3.4. Does Gender of Faculty Respondents and Gender Composition of Their Department Influence Professional Satisfaction? If So, Is This Effect Mediated by Department Climate?

In order to test the above-mentioned hypotheses, we conducted a series of mediational tests using the PROCESS macro (Hayes 2013) within the Statistical Package for the Social Sciences SPSS. PROCESS is a computational tool commonly used to conduct moderation and mediation statistical analyses as well as their combination. In our mediational analyses, faculty gender was entered as the independent variable, overall professional satisfaction was the dependent variable, and each of four department climate variables was entered as a proposed mediator in separate analyses (overall department climate, transparency of decision-making, gender equity, race equity). This resulted in four permutations of the model (see Figure 1 for a conceptual diagram).
The first mediational test showed that women perceived the overall climate in their department to be less favorable than men (B = −0.20, SE = 0.11, p = 0.06), and negative department climate, in turn, predicted less professional satisfaction (B = 0.47, SE = 0.03, p < 0.01). The indirect effect of faculty gender on professional satisfaction through department climate as a mediator was significant (B = −0.09, SE = 0.05, CI = −0.20, 0.00).
Two additional PROCESS models showed significant indirect effects of faculty gender on professional satisfaction through transparent decision-making as a mediator (B = −0.15, SE = 0.05, CI = −0.26, −0.07) and perceived gender equity as a mediator (B = −0.08, SE = 0.04, CI = −0.26, −0.07), but perceived race equity was not a significant mediator (B = −0.01, SE = 0.02, CI = −0.06, 0.03). In other words, women perceived their department climate to be less collegial, less gender equitable, and viewed faculty governance as less transparent than did their male colleagues. All three climate variables mediated and predicted less professional satisfaction. See Table 3 for all statistical details.
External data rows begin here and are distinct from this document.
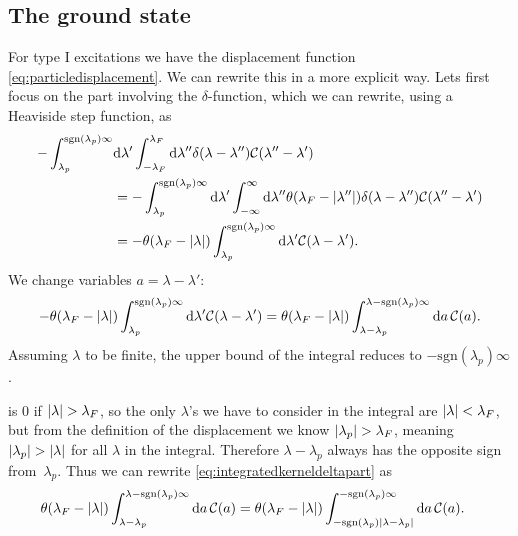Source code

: \documentclass[11pt, a4paper]{report} %
\begin{document}
\subsection{The ground state}
\begin{sloppypar}
For type I excitations we have the displacement function \cref{eq:particledisplacement}.
We can rewrite this in a more explicit way.
Lets first focus on the part involving the \(\delta\)-function, which we can rewrite, using a Heaviside step function, as
\begin{align}
	- \int_{\lambda_p}^{\textrm{sgn}(\lambda_p)\infty} &\dd \lambda' \int_{-\lambda_F}^{\lambda_F} \dd  \lambda'' \delta(\lambda-\lambda'') \mathcal{C}(\lambda''-\lambda') \\
	&=- \int_{\lambda_p}^{\textrm{sgn}(\lambda_p)\infty} \dd \lambda' \int_{-\infty}^{\infty} \dd \lambda'' \theta(\lambda_F - \abs{\lambda''})  \delta(\lambda-\lambda'') \mathcal{C}(\lambda''-\lambda')\\
	&= - \theta(\lambda_F - \abs{\lambda}) \int_{\lambda_p}^{\textrm{sgn}(\lambda_p)\infty} \dd \lambda'     \mathcal{C}(\lambda-\lambda').
\end{align}
We change variables \(a=\lambda-\lambda'\):
\begin{equation}\label{eq:integratedkerneldeltapart}
	- \theta(\lambda_F - \abs{\lambda}) \int_{\lambda_p}^{\textrm{sgn}(\lambda_p)\infty} \dd \lambda'     \mathcal{C}(\lambda-\lambda')=
	 \theta(\lambda_F - \abs{\lambda}) \int_{\lambda-\lambda_p}^{\lambda - \textrm{sgn}(\lambda_p)\infty} \dd a\,\mathcal{C}(a).
\end{equation}
Assuming \(\lambda\) to be finite, the upper bound of the integral reduces to \(-\textrm{sgn}(\lambda_p)\infty\).
\end{sloppypar}

 is 0 if \(\abs{\lambda} > \lambda_F\), so the only \(\lambda\)'s we have to consider in the integral are \(\abs{\lambda}< \lambda_F\), but from the definition of the displacement we know \(\abs{\lambda_p}  >\lambda_F\), meaning \(\abs{\lambda_p} > \abs{\lambda}\) for all \(\lambda\) in the integral.
Therefore \(\lambda-\lambda_p\) always has the opposite sign from~\(\lambda_p\).
Thus we can rewrite \cref{eq:integratedkerneldeltapart} as
\begin{align}
	\theta(\lambda_F - \abs{\lambda}) \int_{\lambda-\lambda_p}^{\lambda - \textrm{sgn}(\lambda_p)\infty} \dd a\,\mathcal{C}(a) &=
	\theta(\lambda_F - \abs{\lambda}) \int_{-\textrm{sgn}(\lambda_p)\abs{\lambda-\lambda_p}}^{ - \textrm{sgn}(\lambda_p)\infty} \dd a\,\mathcal{C}(a).
\end{align}
\end{document}
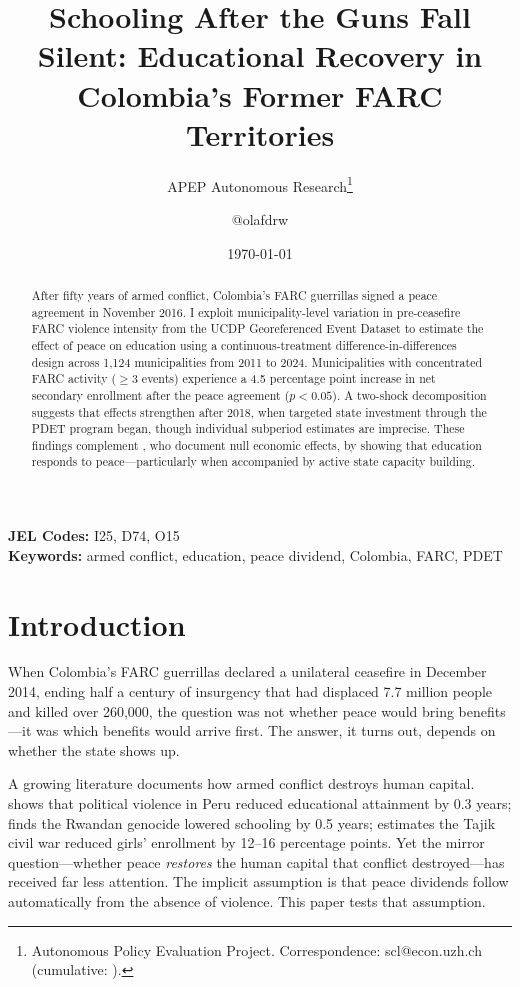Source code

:\documentclass[12pt]{article}
\title{Schooling After the Guns Fall Silent: Educational Recovery in Colombia's Former FARC Territories}
\author{APEP Autonomous Research\thanks{Autonomous Policy Evaluation Project. Correspondence: scl@econ.uzh.ch{} (cumulative: \apepcumulativetime{}).} \and @olafdrw}
\date{\today}
\begin{document}
\maketitle

\begin{abstract}
\noindent
After fifty years of armed conflict, Colombia's FARC guerrillas signed a peace agreement in November 2016. I exploit municipality-level variation in pre-ceasefire FARC violence intensity from the UCDP Georeferenced Event Dataset to estimate the effect of peace on education using a continuous-treatment difference-in-differences design across 1,124 municipalities from 2011 to 2024. Municipalities with concentrated FARC activity ($\geq$3 events) experience a 4.5 percentage point increase in net secondary enrollment after the peace agreement ($p<0.05$). A two-shock decomposition suggests that effects strengthen after 2018, when targeted state investment through the PDET program began, though individual subperiod estimates are imprecise. These findings complement \citet{fajardo2023peace}, who document null economic effects, by showing that education responds to peace---particularly when accompanied by active state capacity building.
\end{abstract}

\vspace{1em}
\noindent\textbf{JEL Codes:} I25, D74, O15 \\
\noindent\textbf{Keywords:} armed conflict, education, peace dividend, Colombia, FARC, PDET

\newpage

\section{Introduction}

When Colombia's FARC guerrillas declared a unilateral ceasefire in December 2014, ending half a century of insurgency that had displaced 7.7 million people and killed over 260,000, the question was not whether peace would bring benefits---it was which benefits would arrive first. The answer, it turns out, depends on whether the state shows up.

A growing literature documents how armed conflict destroys human capital. \citet{leon2012civil} shows that political violence in Peru reduced educational attainment by 0.3 years; \citet{akresh2012armed} finds the Rwandan genocide lowered schooling by 0.5 years; \citet{shemyakina2011effect} estimates the Tajik civil war reduced girls' enrollment by 12--16 percentage points. Yet the mirror question---whether peace \emph{restores} the human capital that conflict destroyed---has received far less attention. The implicit assumption is that peace dividends follow automatically from the absence of violence. This paper tests that assumption.
\end{document}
Gender Differences in Perceived Climate and Professional Satisfaction Depend on Department Gender Composition: Moderated Mediations

Once it was clear that women vs. men’s differential experiences of department climate influenced overall professional satisfaction, we conducted moderated mediations to test if the mediations described above would only hold true in departments where women faculty were a very small minority (see Figure 2 for a conceptual model). In the moderated mediation analyses that follow, gender composition was the predicted moderator of the path between faculty gender and climate (“a” path) and the path between faculty gender and professional satisfaction (“c” path).
Results showed that gender composition of the department had a significant moderating effect on the “c” path, such that in departments with few women (less than 25% or 25–35%), women faculty compared to men faculty felt significantly less satisfied with their professional work and this effect was mediated through negative department climate (<25% women: B = −0.29, SE = 0.09, CI = −0.50, −0.13; 25–35% women: B = −0.16, SE = 0.06, CI = −0.29, −0.05). But in departments that approached equal gender representation, the mediation became nonsignificant (36–54% women: B = −0.02, SE = 0.06, CI = −0.14, 0.09). See Table 4 for all statistical details.
Similarly, when decision-making transparency was a mediator, the gender composition of the department significantly moderated the mediation, such that in departments with few women (less than 25% and 25–35%), women faculty felt less satisfied with their professional work relative to male peers, an effect that was mediated through less transparent departmental decision-making (<25% women: B = −0.28, SE = 0.08, CI = −0.45, −0.12; 25–35% women: B = −0.17, SE = 0.05, CI = −0.27, −0.07). But in departments that approached equal gender representation, this mediation was nonsignificant (36–54% women: B = −0.06, SE = 0.05, CI = −0.16, 0.05).
When gender equity was a mediator, gender composition of the department significantly moderated the mediation such that in departments with very few women, women faculty were less satisfied with their professional work relative to their male peers, an effect that was mediated through perceived gender inequity (<25% women: B = −0.14, SE = 0.07, CI = −0.29, −0.02). This mediation effect was smaller in magnitude but still significant in departments with 25–35% women (B = −0.10, SE = 0.05, CI = −0.21, −0.02) and departments with 36–54% women (B = −0.06, SE = 0.03, CI = −0.14, −0.01).
In summary, as hypothesized, the moderated mediations confirmed that in departments with large gender imbalance in numbers, women’s lower satisfaction with their professional life at the university relative to their male colleagues was substantially influenced by an unfavorable department climate, less transparent faculty governance, and less gender equity in specific types of STEM departments. Departments that had equal (or close to equal) proportions of women and men faculty were less likely to be plagued by unfavorable department climate, non- transparent faculty governance, and less gender equity, which predicted equal professional satisfaction experienced by women and men faculty.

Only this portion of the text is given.